Scott Raskiewicz has a unique approach to his campaign for school board: he doesn’t believe in online communication. His bare bones Facebook page announces:
“I find email, texting, etc. dehumanizing. (If elected I realize I’ll have to spend time engaged in the unhealthy process of staring at a computer screen reading emails and I am reluctantly prepared to do so.) And I’m not much of a phone person. Thus, I ask that all initial contacts be made via the democratic means of the United States Post Office.”
As for the rest of his platform …
“For seventeen years, in addition to my work as a writer, philosopher, and tennis teaching professional, I was a part-time substitute teacher in the St. Paul Public Schools. In June of 2014, along with every other sub in the St. Paul district, I was fired so that substitute staffing could be taken over by a corporation. Part of the reason I am running for school board is to help halt the increasing privatization of public education in America.”
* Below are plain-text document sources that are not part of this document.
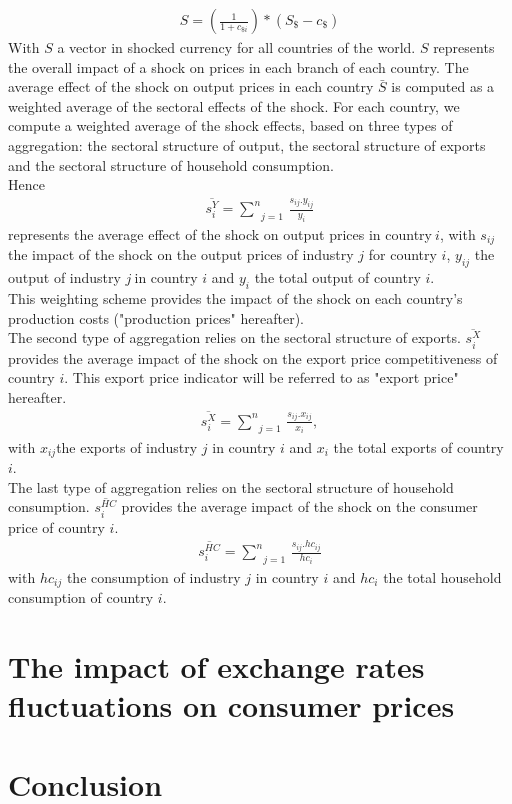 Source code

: \documentclass[11pt,a4paper]{article}
\begin{document}
\begin{eqnarray*}
	S=\left( \frac{1}{1+{{c}_{\$i}}}\right)*\left({{S}_{\$}}-{{c}_{\$}}\right)
\end{eqnarray*}
With $S$ a vector in shocked currency for all countries of the world. $S$ represents the overall impact of a shock on prices in each branch of each country. The average effect of the shock on output prices in each country $\bar{S}$ is computed as a weighted average of the sectoral effects of the shock. For each country, we compute a weighted average of the shock effects, based on three types of aggregation: the sectoral structure of output, the sectoral structure of exports and the sectoral structure of household consumption.\\
Hence 
\begin{eqnarray*}
\overline{s_{i}^{Y}}=\underset{j=1}{\overset{n}{\mathop \sum }}\,\frac{{{s}_{ij}}.{{y}_{ij}}}{{{y}_{i}}}
 \end{eqnarray*}
represents the average effect of the shock on output prices in country$~i$, with ${{{s}}_{{ij}}}$ the impact of the shock on the output prices of industry $j$ for country $i$, ${{{y}}_{{ij}}}$ the output of industry $j~$in country $i$ and ${{{y}}_{{i}}}$ the total output of country $i$. \\
This weighting scheme provides the impact of the shock on each country's production costs ("production prices" hereafter).\\
The second type of aggregation relies on the sectoral structure of exports. $\overline{s_{i}^{X}}$ provides the average impact of the shock on the export price competitiveness of country $i$. This export price indicator will be referred to as "export price" hereafter. \\
 \begin{eqnarray*}
\overline{s_{i}^{X}}=\underset{j=1}{\overset{n}{\mathop \sum }}\,\frac{{{s}_{ij}}.{{x}_{ij}}}{{{x}_{i}}},
 \end{eqnarray*} 
with $x_{ij}$the exports of industry $j$ in country $i$ and $x_{i}$ the total exports of country $i$. \\
The last type of aggregation relies on the sectoral structure of household consumption. $\overline{s_{i}^{HC}}$ provides the average impact of the shock on the consumer price of country $i$. 
 \begin{eqnarray*}
\overline{s_{i}^{HC}}=\underset{j=1}{\overset{n}{\mathop \sum }}\,\frac{{{s}_{ij}}.h{{c}_{ij}}}{h{{c}_{i}}}
 \end{eqnarray*} 
with $hc_{ij}$ the consumption of industry $j$ in country $i$ and ${h}{{{c}}_{{i}}}$ the total household consumption of country $i$. 
\section{The impact of exchange rates fluctuations on consumer prices}
\label{sec:prixconso}
\section{Conclusion}
\label{sec:ccl}
\newpage

\end{document}
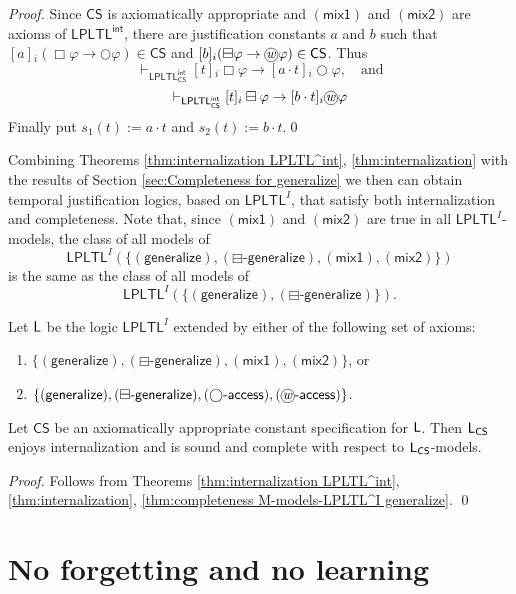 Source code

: \documentclass[envcountsect,envcountsame,oribibl,orivec]{llncs}
\newcommand*\circled[1]{\tikz[baseline=(char.base)]{
		\node[shape=circle,draw,inner sep=0.4pt] (char) {#1};}}
\newcommand{\limplies}{\rightarrow}
\newcommand{\lnext}{\bigcirc}
\newcommand{\lalways}{\Box}
\newcommand{\lsofar}{\boxminus}
\newcommand{\wprevious}{\circled{\textit{w}}}
\newcommand{\mixaxone}{\ensuremath{(\textsf{mix1})}}
\newcommand{\mixaxtwo}{\ensuremath{(\textsf{mix2})}}
\newcommand{\LPLTL}{\textsf{LPLTL}}
\newcommand{\jbox}[1]{\left[#1\right]\!}
\newcommand{\CS}{\textsf{CS}}
\newcommand{\agent}{i}
\newcommand{\generalizeprinciple}{\ensuremath{(\textsf{generalize})}}
\newcommand{\nextaccessprinciple}{\ensuremath{(\lnext\textsf{-access})}}
\newcommand{\pastgeneralizeprinciple}{\ensuremath{(\lsofar\textsf{-generalize})}}
\newcommand{\wprevaccessprinciple}{\ensuremath{(\wprevious\textsf{-access})}}
\renewcommand{\phi}{\varphi}
\begin{document}
\begin{proof}
	Since $\CS$ is axiomatically appropriate and $\mixaxone$ and $\mixaxtwo$ are axioms of $\LPLTL^\mathsf{int}$, there are justification constants $a$ and $b$ such that $\jbox{a}_i (\lalways \phi \to \lnext \phi) \in \CS$ and  $\jbox{b}_i (\lsofar \phi \to \wprevious \phi) \in \CS$. Thus 
	\[
	\vdash_{\LPLTL^\mathsf{int}_\CS} \jbox{t}_\agent \lalways \phi \limplies \jbox{a \cdot t}_\agent \lnext \phi, \quad \mbox{and}
	\]
	\[
	\vdash_{\LPLTL^\mathsf{int}_\CS} \jbox{t}_\agent \lsofar \phi \limplies \jbox{b \cdot t}_\agent \wprevious \phi
	\]
	Finally put $s_1(t) := a \cdot t$ and $s_2(t) := b \cdot t$.\qed
\end{proof}


Combining Theorems \ref{thm:internalization LPLTL^int}, \ref{thm:internalization} with the results of Section \ref{sec:Completeness for generalize}  we then can obtain temporal justification logics, based on $\LPLTL^I$, that satisfy both internalization and completeness. Note that, since $\mixaxone$ and $\mixaxtwo$ are true in all $\LPLTL^I$-models, the class of all models of $$\LPLTL^I (\{\generalizeprinciple, \pastgeneralizeprinciple, \mixaxone, \mixaxtwo\})$$ is the same as the class of all models of $$\LPLTL^I(\{\generalizeprinciple, \pastgeneralizeprinciple\}).$$

\begin{theorem}\label{thm:completeness and internalization}
	Let ${\sf L}$ be the logic $\LPLTL^I$ extended by either of the following set of axioms:
	\begin{enumerate}
		\item $\{\generalizeprinciple, \pastgeneralizeprinciple, \mixaxone, \mixaxtwo\}$, or
		
		\item $\{ \generalizeprinciple, \pastgeneralizeprinciple, \nextaccessprinciple, \wprevaccessprinciple \}$.
	\end{enumerate}
	Let $\CS$ be an axiomatically appropriate constant specification for ${\sf L}$.	Then ${\sf L}_\CS$ enjoys internalization and is sound and complete with respect to ${\sf L}_\CS$-models.
\end{theorem}
\begin{proof}
	Follows from Theorems \ref{thm:internalization LPLTL^int}, \ref{thm:internalization}, \ref{thm:completeness M-models-LPLTL^I generalize}. \qed
\end{proof}
\section{No forgetting and no learning}
\label{sec:No forgetting and no learning}
\end{document}
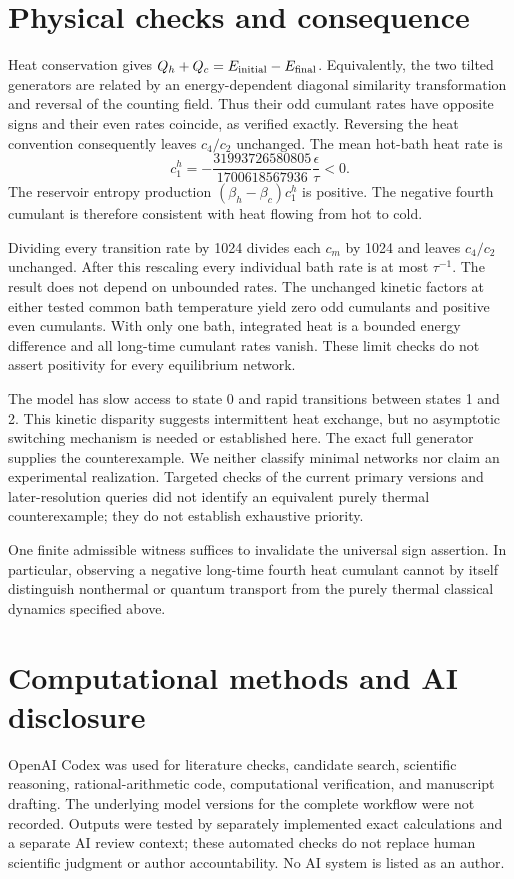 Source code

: \documentclass[aps,pre,10pt,onecolumn,notitlepage,longbibliography,amsmath,amssymb]{revtex4-2}
\begin{document}
\section{Physical checks and consequence}
Heat conservation gives $Q_h+Q_c=E_{\rm initial}-E_{\rm final}$. Equivalently, the two tilted generators are related by an energy-dependent diagonal similarity transformation and reversal of the counting field. Thus their odd cumulant rates have opposite signs and their even rates coincide, as verified exactly. Reversing the heat convention consequently leaves $c_4/c_2$ unchanged. The mean hot-bath heat rate is
\begin{equation}
 c_1^h=-\frac{31993726580805}{1700618567936}\frac{\epsilon}{\tau}<0.
\end{equation}
The reservoir entropy production $(\beta_h-\beta_c)c_1^h$ is positive. The negative fourth cumulant is therefore consistent with heat flowing from hot to cold.

Dividing every transition rate by 1024 divides each $c_m$ by 1024 and leaves $c_4/c_2$ unchanged. After this rescaling every individual bath rate is at most $\tau^{-1}$. The result does not depend on unbounded rates. The unchanged kinetic factors at either tested common bath temperature yield zero odd cumulants and positive even cumulants. With only one bath, integrated heat is a bounded energy difference and all long-time cumulant rates vanish. These limit checks do not assert positivity for every equilibrium network.

The model has slow access to state 0 and rapid transitions between states 1 and 2. This kinetic disparity suggests intermittent heat exchange, but no asymptotic switching mechanism is needed or established here. The exact full generator supplies the counterexample. We neither classify minimal networks nor claim an experimental realization. Targeted checks of the current primary versions and later-resolution queries did not identify an equivalent purely thermal counterexample; they do not establish exhaustive priority.

One finite admissible witness suffices to invalidate the universal sign assertion. In particular, observing a negative long-time fourth heat cumulant cannot by itself distinguish nonthermal or quantum transport from the purely thermal classical dynamics specified above.

\section*{Computational methods and AI disclosure}
OpenAI Codex was used for literature checks, candidate search, scientific reasoning, rational-arithmetic code, computational verification, and manuscript drafting. The underlying model versions for the complete workflow were not recorded. Outputs were tested by separately implemented exact calculations and a separate AI review context; these automated checks do not replace human scientific judgment or author accountability. No AI system is listed as an author.
\end{document}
Aaron Benner, a long-time critic from inside SPPS, decided to run at the last minute. Formerly a St. Paul teacher, he left recently to work at the Community of Peace Academy charter school as an African American liaison and behavior coach. Benner’s criticism centers on district disciplinary policy, which he believes is too lax. He criticizes the district for failure to discipline black students, and believes the district is not suspending enough students. According to EAG News:
“It crossed my mind about a month ago,” Benner said about running for the board. “I was actually on a treadmill watching the moving The Untouchables. It’s about Elliott Ness and how he was assigned to rid Chicago during the prohibition era of Al Capone and his cronies.
“It reminded me of St. Paul Public Schools and the arrogance, how they are not only corrupt, but are going to throw it right in your face and challenge you to do something about it. I thought to myself, somebody needs to be an Elliott Ness.
Greg Copeland is that rare bird, a St. Paul Republican. He has run for school board before, garnering less than 10 percent of the vote. Not much prospect of winning this time around either.
Linda Freeman is somewhat of a mystery, with no listed campaign page. The Pioneer Press describes her as “on the ballot 20 years after failing to make it past the primary round of her first run for school board,” and says she shares some of the concerns of the Caucus for Change.
Voters will choose four of the nine candidates to serve on the school board. Long-time St. Paul school board member Anne Carroll and first-termers Mary Doran and Louise Seeba all opted not to run again. John Brodrick, Jean O’Connell and Chue Vue are serving terms that run through 2017.